The aim of this study was to quantify P availability from different organic wastes applied alone or in combination to improve the mixtures’ N:P:K:S ratio. P availability was measured by P uptake and recovery in ryegrass grown in pots. The isotope dilution approach was used in which a non-labelled fertiliser is added to a soil that has been pre-incubated and equilibrated with labelled 33P.

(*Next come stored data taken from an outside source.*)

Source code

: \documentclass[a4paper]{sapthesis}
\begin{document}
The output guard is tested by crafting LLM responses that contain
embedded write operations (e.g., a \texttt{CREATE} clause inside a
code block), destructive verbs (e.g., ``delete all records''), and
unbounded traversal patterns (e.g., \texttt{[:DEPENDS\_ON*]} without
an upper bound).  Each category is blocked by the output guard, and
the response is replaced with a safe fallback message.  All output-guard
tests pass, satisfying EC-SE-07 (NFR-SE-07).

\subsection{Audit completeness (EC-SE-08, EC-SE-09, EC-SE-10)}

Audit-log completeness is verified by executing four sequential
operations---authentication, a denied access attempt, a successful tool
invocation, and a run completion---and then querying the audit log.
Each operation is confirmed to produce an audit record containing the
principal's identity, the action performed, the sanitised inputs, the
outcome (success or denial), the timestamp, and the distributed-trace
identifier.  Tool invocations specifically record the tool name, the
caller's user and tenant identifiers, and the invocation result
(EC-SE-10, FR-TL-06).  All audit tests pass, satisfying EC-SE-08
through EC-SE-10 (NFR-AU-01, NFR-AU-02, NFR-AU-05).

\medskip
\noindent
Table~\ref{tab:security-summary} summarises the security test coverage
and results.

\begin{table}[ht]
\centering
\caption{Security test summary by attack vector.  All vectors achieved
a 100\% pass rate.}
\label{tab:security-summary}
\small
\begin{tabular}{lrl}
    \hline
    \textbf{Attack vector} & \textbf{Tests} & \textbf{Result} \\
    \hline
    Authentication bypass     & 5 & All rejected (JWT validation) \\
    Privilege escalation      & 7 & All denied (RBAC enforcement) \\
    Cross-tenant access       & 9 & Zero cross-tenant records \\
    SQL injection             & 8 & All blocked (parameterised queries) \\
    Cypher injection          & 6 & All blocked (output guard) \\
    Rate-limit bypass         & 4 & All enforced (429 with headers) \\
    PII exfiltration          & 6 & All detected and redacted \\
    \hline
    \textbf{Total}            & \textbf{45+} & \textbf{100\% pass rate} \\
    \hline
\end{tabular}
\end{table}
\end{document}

The P recovery of the different organic wastes varied significantly (10–20 %). Manure and anaerobically digested manure mixed with ash from straw had the lowest P recovery. All the organic waste treatments had higher plant growth and P uptake compared with the negative control, but none of them reached the values observed after application of mineral P. Mixing digested manure with ash increased soil pH at the end of the experiment, which may explain the lower P availability. The highest P recovery was found in digested products, either manure alone or mixed with municipal waste or the industrial waste product Fertigro®. However, the mixture of digested manure and Fertigro® led to lower dry matter production, whereas Fertigro® used alone resulted in high leaf P concentrations but depressed shoot and root growth, presumably due to salinity effects and a decrease in soil pH. Anaerobic digestion increased the availability of P, which may be explained by the lower immobilisation potential of the remaining organic matter in the digestate.

This study highlights the potential challenges when attempting to improve the N:P:K:S ratios of waste-based fertilisers through mixing due to material interactions. However, such effects are likely to be overexpressed in pot trials that have a limited soil volume. Field trials are therefore needed to quantify such effects in practice.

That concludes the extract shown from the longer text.